Obama, Hillary and the pastor
By Rajmohan Gandhi
A WATERSHED moment for America appears to be coinciding with a watershed moment for Barack Obama. If after he has come so close to nomination, winning a clear majority of elected delegates, the Democratic party’s super-delegates ditch Obama and give Hillary Clinton the ticket — even if they do so for completely non-racial reasons, such as her greater electability, real or supposed — the Democratic party as it has been known for decades may cease to exist.
Offended African-Americans, who in successive elections have provided the party with a quarter of its vote, may desert it, returning God knows when. Not only will McCain win in November, Democrats will stand to lose control in the Senate, in the House of Representatives, in several states, and in numerous cities.
Practical politicians that they are, the super-delegates may avoid — are likely to avoid — this suicide. But Obama too must play his part: he has to show that he will fight for the white working class which in recent primaries has voted almost overwhelmingly for Clinton, notably in the vital states of Ohio and Pennsylvania.
I make these comments as a professor teaching, for the time being, in America’s Midwest.

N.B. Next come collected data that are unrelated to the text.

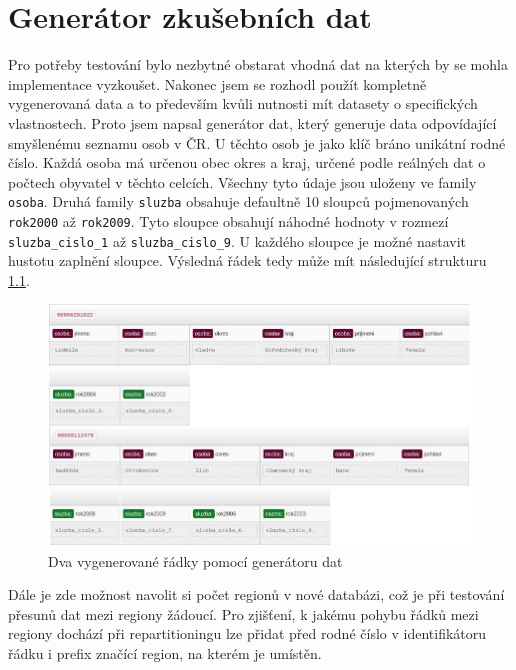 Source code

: \documentclass[thesis=M,czech]{FITthesis}[2012/06/26]
\begin{document}
\begin{conclusion}
\end{conclusion}




\appendix

\chapter{Generátor zkušebních dat}\label{ch:generator}
Pro potřeby testování bylo nezbytné obstarat vhodná dat na kterých by se mohla implementace vyzkoušet. Nakonec jsem se rozhodl použít kompletně vygenerovaná data a to především kvůli nutnosti mít datasety o specifických vlastnostech. Proto jsem napsal generátor dat, který generuje data odpovídající smyšlenému seznamu osob v ČR. U těchto osob je jako klíč bráno unikátní rodné číslo. Každá osoba má určenou obec okres a kraj, určené podle reálných dat o počtech obyvatel v těchto celcích. Všechny tyto údaje jsou uloženy ve family \texttt{osoba}. Druhá family \texttt{sluzba} obsahuje defaultně 10 sloupců pojmenovaných \texttt{rok2000} až \texttt{rok2009}. Tyto sloupce obsahují náhodné hodnoty v rozmezí \texttt{sluzba\_cislo\_1} až \texttt{sluzba\_cislo\_9}. U každého sloupce je možné nastavit hustotu zaplnění sloupce. Výsledná řádek tedy může mít následující strukturu \ref{fig:hue}.
\begin{figure}[h]\centering
	\includegraphics[width=1\textwidth, angle=0]{files/hue}
	\caption[Dva vygenerované řádky pomocí generátoru dat]
	{Dva vygenerované řádky pomocí generátoru dat}\label{fig:hue}
\end{figure} 

Dále je zde možnost navolit si počet regionů v nové databázi, což je při testování přesunů dat mezi regiony žádoucí. Pro zjišťení, k jakému pohybu řádků mezi regiony dochází při repartitioningu lze přidat před rodné číslo v identifikátoru řádku i prefix značící region, na kterém je umístěn. 
\end{document}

Polls in North Carolina and Indiana, where primaries are due on May 6, show Obama ahead in North Carolina, where African-Americans have an almost 40 per cent share in the Democratic electorate, and the two tied in Indiana, where blacks are less than 10 per cent of the population. If the 10 per cent or so in Indiana presently shown as ‘undecided’ between Obama and Clinton end up voting as the ‘undecided’ did in Ohio, Pennsylvania and also Texas, Clinton may win in Indiana too.
While Clinton has to win in Indiana to stay in the race (she may stay even if she loses), Obama does not have to win there. But he has to show a resolve, not merely a wish, to enlist the white working class. And he needs to show it soon. Poor whites don’t seem to know the real Obama, and the reverse may also be true, at least to a degree.
This need not be shocking. Shortly after his birth in Hawaii, Barack spent about five years in Indonesia, another 10 years back in Hawaii, two years studying in Los Angeles, another two years at Columbia University in New York, four years or so working in Chicago’s deprived (largely non-white) areas, and three years at Harvard before embarking on a career in law and teaching. Since 1996 he has been in state-level or national politics.
In his interactions he has shown an astonishing capacity to be totally race-free. His most passionate backers are young whites who in their tens of thousands have become his campaigners across America. His mother and the grandparents who raised him after the early divorce of his parents were white.
In fact, the depth of his ‘blackness’ was a question when his candidacy was first announced.
However, he is yet to build a strong and active relationship with working class whites, many of whom have mixed feelings about blacks. Moreover, these working class whites do not know how to relate to a brilliant Harvard-trained lawyer and senator who is black. In developing a relationship with them, Barack Obama has to take the lead.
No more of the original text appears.